TASK DIRECTIONS:
Check every line of the entries for "Emacs", and copy the lines that hold it.

Saved data entries:
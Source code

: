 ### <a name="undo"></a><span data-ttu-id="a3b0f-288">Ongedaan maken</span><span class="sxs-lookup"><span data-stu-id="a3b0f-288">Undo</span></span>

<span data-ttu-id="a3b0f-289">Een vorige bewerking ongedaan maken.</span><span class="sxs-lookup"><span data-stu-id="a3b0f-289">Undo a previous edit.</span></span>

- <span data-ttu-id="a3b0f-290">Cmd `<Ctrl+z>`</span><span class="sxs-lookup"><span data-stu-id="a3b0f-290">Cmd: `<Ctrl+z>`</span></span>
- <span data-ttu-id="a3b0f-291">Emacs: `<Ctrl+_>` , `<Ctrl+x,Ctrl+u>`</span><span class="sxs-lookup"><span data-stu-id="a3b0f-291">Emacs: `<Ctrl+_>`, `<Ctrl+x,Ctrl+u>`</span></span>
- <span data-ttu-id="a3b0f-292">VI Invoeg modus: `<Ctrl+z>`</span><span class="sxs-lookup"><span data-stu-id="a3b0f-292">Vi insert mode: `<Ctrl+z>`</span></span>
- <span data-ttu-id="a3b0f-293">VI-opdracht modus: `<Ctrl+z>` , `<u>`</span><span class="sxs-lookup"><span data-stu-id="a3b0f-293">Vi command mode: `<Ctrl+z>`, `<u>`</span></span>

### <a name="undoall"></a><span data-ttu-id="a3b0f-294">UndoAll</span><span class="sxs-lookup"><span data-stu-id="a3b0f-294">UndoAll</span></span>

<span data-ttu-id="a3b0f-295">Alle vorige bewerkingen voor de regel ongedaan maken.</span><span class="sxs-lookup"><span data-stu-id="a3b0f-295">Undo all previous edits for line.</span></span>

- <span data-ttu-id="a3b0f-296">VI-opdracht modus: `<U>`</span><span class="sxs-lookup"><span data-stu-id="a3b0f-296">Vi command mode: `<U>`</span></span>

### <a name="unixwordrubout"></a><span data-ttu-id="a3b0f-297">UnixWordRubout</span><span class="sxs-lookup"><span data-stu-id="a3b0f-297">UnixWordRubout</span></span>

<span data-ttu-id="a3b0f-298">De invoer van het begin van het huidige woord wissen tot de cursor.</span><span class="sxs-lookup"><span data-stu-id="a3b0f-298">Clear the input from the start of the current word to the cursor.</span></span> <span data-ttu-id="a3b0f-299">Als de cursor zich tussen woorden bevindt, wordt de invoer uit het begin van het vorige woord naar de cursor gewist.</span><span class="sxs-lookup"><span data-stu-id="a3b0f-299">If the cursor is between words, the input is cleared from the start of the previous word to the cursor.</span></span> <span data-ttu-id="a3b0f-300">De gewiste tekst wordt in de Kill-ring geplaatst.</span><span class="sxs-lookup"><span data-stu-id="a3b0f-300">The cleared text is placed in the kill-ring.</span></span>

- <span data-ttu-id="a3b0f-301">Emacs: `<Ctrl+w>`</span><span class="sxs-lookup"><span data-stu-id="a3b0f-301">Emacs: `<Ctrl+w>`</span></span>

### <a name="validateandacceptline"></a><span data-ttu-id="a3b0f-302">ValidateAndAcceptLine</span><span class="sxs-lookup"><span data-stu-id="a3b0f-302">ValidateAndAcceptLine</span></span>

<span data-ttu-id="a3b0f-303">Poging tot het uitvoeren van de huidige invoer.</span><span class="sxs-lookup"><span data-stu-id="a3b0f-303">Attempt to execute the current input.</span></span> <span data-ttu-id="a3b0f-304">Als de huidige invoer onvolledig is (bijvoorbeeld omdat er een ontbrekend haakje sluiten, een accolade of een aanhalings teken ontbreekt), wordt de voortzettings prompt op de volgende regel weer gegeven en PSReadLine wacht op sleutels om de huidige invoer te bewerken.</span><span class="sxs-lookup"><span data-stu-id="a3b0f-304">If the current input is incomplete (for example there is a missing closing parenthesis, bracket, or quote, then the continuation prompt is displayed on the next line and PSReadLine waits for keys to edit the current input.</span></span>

OUTPUT FOR THIS EXERCISE:
- <span data-ttu-id="a3b0f-291">Emacs: `<Ctrl+_>` , `<Ctrl+x,Ctrl+u>`</span><span class="sxs-lookup"><span data-stu-id="a3b0f-291">Emacs: `<Ctrl+_>`, `<Ctrl+x,Ctrl+u>`</span></span>
- <span data-ttu-id="a3b0f-301">Emacs: `<Ctrl+w>`</span><span class="sxs-lookup"><span data-stu-id="a3b0f-301">Emacs: `<Ctrl+w>`</span></span>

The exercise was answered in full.